Exercise description -
Find the word "true" in the records and copy every line where it occurs.
Recorded information START
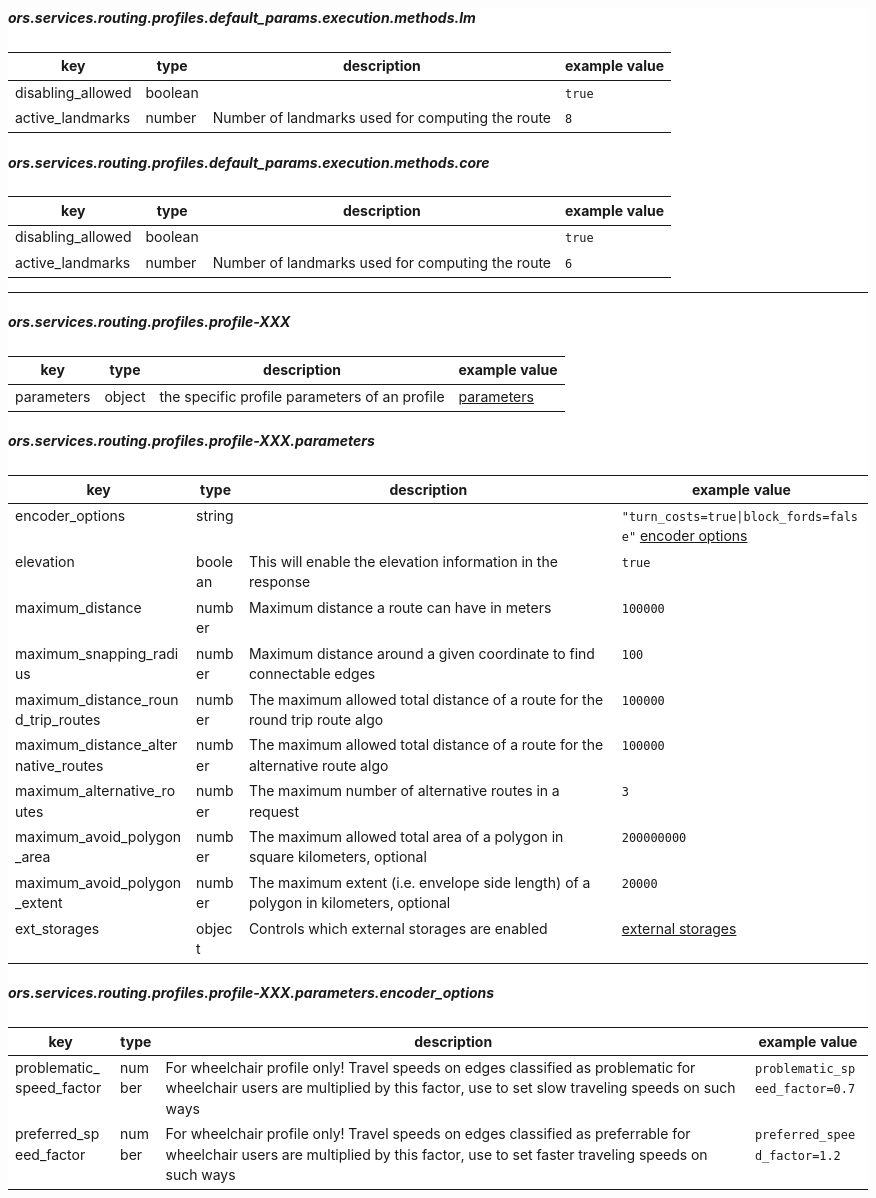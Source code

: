 ##### **ors.services.routing.profiles.default_params.execution.methods.lm**

| key | type | description | example value |
|-----|------|-------------|-------| 
|   disabling_allowed    |  boolean |      |   `true`  |
|   active_landmarks    |  number | Number of landmarks used for computing the route |   `8`  |

##### **ors.services.routing.profiles.default_params.execution.methods.core**

| key | type | description | example value |
|-----|------|-------------|-------| 
|   disabling_allowed    |  boolean |      |   `true`  |
|   active_landmarks    |  number | Number of landmarks used for computing the route |   `6`  |

---

##### **ors.services.routing.profiles.profile-XXX**
   
| key | type | description | example value |
|-----|------|-------------|-------| 
|   parameters    |  object |  the specific profile parameters of an profile    |   [parameters](#orsservicesroutingprofilesprofile-xxxparameters)  |

##### **ors.services.routing.profiles.profile-XXX.parameters**
   
| key | type | description | example value |
|-----|------|-------------|-------| 
|   encoder_options    |  string |      |  `"turn_costs=true\|block_fords=false"` [encoder options](#orsservicesroutingprofilesprofile-xxxparametersencoder_options) |
|   elevation    |  boolean | This will enable the elevation information in the response   |   `true`  |
|   maximum_distance | number |  Maximum distance a route can have in meters    | `100000` |
|   maximum_snapping_radius | number | Maximum distance around a given coordinate to find connectable edges  | `100` |
|   maximum_distance_round_trip_routes   |  number | The maximum allowed total distance of a route for the round trip route algo      |   `100000`  |
|   maximum_distance_alternative_routes   |  number | The maximum allowed total distance of a route for the alternative route algo      |   `100000`  |
|   maximum_alternative_routes   |  number | The maximum number of alternative routes in a request    |   `3`  |
|   maximum_avoid_polygon_area   |  number | The maximum allowed total area of a polygon in square kilometers, optional      |   `200000000`  |
|   maximum_avoid_polygon_extent   |  number | The maximum extent (i.e. envelope side length) of a polygon in kilometers, optional    |   `20000`  |
|   ext_storages    |  object |  Controls which external storages are enabled    |   [external storages](#orsservicesroutingprofilesprofile-xxxparametersext_storages)  |

##### **ors.services.routing.profiles.profile-XXX.parameters.encoder_options**

| key | type | description | example value |
|-----|------|-------------|-------| 
|   problematic_speed_factor    |  number | For wheelchair profile only! Travel speeds on edges classified as problematic for wheelchair users are multiplied by this factor, use to set slow traveling speeds on such ways   |   `problematic_speed_factor=0.7`  |
|   preferred_speed_factor    |  number | For wheelchair profile only! Travel speeds on edges classified as preferrable for wheelchair users are multiplied by this factor, use to set faster traveling speeds on such ways   |   `preferred_speed_factor=1.2`  |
Recorded information END
Expected output -
|   disabling_allowed    |  boolean |      |   `true`  |
|   disabling_allowed    |  boolean |      |   `true`  |
|   encoder_options    |  string |      |  `"turn_costs=true\|block_fords=false"` [encoder options](#orsservicesroutingprofilesprofile-xxxparametersencoder_options) |
|   elevation    |  boolean | This will enable the elevation information in the response   |   `true`  |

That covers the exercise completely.